(REQUIRED WORK) Search the data for the string "如需詳細資訊", and report each line where it is found.

(EXTRACTED DATA)
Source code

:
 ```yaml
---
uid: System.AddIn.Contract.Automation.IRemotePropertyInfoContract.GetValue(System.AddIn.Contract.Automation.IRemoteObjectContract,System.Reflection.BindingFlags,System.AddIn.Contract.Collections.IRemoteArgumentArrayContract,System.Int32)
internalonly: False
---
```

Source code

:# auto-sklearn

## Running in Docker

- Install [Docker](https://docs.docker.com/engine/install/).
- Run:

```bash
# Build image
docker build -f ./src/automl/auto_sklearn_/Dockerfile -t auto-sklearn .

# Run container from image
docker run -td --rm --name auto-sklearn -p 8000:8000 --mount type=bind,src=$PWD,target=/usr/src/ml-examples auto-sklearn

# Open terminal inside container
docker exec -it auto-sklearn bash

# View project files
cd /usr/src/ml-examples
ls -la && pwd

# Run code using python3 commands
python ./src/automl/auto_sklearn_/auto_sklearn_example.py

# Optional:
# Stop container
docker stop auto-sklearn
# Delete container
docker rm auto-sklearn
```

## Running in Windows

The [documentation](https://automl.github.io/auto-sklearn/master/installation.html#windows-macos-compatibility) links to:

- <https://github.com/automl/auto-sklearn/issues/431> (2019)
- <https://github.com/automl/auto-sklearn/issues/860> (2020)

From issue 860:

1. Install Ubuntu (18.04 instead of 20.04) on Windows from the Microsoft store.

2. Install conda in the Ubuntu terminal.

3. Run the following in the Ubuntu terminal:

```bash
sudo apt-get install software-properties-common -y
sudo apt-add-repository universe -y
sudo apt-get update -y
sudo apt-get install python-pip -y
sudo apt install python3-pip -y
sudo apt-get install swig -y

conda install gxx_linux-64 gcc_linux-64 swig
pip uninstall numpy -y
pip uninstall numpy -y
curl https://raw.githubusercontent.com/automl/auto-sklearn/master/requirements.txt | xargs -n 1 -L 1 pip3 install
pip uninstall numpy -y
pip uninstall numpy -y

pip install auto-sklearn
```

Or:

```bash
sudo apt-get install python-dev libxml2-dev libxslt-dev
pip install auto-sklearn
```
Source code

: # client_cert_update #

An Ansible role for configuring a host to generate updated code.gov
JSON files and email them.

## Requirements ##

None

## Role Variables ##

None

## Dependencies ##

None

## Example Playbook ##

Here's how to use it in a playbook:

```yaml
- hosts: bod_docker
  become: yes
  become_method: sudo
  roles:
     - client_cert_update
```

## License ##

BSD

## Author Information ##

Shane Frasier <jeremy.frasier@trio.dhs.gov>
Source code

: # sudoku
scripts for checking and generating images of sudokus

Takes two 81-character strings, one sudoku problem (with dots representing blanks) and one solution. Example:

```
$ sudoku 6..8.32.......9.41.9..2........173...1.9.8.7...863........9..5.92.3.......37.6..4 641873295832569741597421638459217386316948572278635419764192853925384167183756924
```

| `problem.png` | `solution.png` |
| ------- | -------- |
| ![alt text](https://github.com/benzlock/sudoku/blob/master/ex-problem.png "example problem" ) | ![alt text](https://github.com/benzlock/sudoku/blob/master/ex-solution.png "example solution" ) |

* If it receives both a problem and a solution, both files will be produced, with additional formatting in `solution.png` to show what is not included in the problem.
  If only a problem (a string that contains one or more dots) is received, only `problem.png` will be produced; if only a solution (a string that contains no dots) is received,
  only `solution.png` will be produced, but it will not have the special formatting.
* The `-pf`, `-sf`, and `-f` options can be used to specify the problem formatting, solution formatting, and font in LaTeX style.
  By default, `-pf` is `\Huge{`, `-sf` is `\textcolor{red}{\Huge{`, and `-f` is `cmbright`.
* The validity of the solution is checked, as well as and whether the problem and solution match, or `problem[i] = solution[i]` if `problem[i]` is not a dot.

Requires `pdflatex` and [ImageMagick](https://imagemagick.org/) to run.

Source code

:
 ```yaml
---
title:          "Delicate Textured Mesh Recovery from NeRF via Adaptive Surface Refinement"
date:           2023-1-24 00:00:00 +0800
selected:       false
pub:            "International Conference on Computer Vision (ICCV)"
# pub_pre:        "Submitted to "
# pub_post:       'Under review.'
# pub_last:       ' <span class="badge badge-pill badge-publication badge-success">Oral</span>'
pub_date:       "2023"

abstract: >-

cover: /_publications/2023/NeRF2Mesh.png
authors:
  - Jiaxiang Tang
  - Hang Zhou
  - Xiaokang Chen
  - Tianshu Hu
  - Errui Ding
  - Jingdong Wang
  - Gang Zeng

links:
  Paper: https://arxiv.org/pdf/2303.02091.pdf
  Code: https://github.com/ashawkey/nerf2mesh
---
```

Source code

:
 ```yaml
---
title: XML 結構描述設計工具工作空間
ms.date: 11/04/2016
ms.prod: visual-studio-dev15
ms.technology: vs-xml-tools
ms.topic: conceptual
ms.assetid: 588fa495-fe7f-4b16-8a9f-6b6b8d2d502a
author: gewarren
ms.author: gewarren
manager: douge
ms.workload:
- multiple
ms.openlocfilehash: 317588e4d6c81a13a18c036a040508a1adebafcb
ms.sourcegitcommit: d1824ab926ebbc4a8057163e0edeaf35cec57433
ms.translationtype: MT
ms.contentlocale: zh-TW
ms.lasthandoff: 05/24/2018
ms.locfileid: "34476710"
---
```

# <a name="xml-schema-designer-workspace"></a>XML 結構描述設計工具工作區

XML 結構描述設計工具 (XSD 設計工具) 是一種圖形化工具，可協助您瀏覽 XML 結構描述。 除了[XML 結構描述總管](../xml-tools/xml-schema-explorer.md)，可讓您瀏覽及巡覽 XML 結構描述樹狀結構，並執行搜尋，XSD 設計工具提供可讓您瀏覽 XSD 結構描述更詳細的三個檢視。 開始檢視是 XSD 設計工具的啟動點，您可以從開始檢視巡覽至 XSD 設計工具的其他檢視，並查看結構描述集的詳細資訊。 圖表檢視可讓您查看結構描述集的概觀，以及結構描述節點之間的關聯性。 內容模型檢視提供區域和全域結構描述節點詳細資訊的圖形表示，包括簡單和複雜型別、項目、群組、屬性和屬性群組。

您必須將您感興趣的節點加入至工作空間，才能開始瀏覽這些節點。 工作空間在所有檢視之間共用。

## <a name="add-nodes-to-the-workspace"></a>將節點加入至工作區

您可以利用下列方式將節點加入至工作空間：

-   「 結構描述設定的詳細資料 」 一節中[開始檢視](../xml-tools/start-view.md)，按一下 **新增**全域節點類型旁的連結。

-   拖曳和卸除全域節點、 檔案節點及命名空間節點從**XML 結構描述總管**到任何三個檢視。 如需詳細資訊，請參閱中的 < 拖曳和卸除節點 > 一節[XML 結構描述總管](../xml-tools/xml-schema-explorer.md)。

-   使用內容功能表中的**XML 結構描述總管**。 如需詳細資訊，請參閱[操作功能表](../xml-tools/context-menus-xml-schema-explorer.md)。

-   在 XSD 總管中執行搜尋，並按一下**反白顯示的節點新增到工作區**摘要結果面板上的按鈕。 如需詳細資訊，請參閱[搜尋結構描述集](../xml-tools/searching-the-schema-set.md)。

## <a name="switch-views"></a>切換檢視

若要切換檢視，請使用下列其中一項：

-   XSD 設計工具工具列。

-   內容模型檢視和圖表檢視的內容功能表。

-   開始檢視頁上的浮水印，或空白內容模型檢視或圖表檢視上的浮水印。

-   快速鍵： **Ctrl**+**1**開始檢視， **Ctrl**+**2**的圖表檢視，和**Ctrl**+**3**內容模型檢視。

(RESULT)
-   拖曳和卸除全域節點、 檔案節點及命名空間節點從**XML 結構描述總管**到任何三個檢視。 如需詳細資訊，請參閱中的 < 拖曳和卸除節點 > 一節[XML 結構描述總管](../xml-tools/xml-schema-explorer.md)。
-   使用內容功能表中的**XML 結構描述總管**。 如需詳細資訊，請參閱[操作功能表](../xml-tools/context-menus-xml-schema-explorer.md)。
-   在 XSD 總管中執行搜尋，並按一下**反白顯示的節點新增到工作區**摘要結果面板上的按鈕。 如需詳細資訊，請參閱[搜尋結構描述集](../xml-tools/searching-the-schema-set.md)。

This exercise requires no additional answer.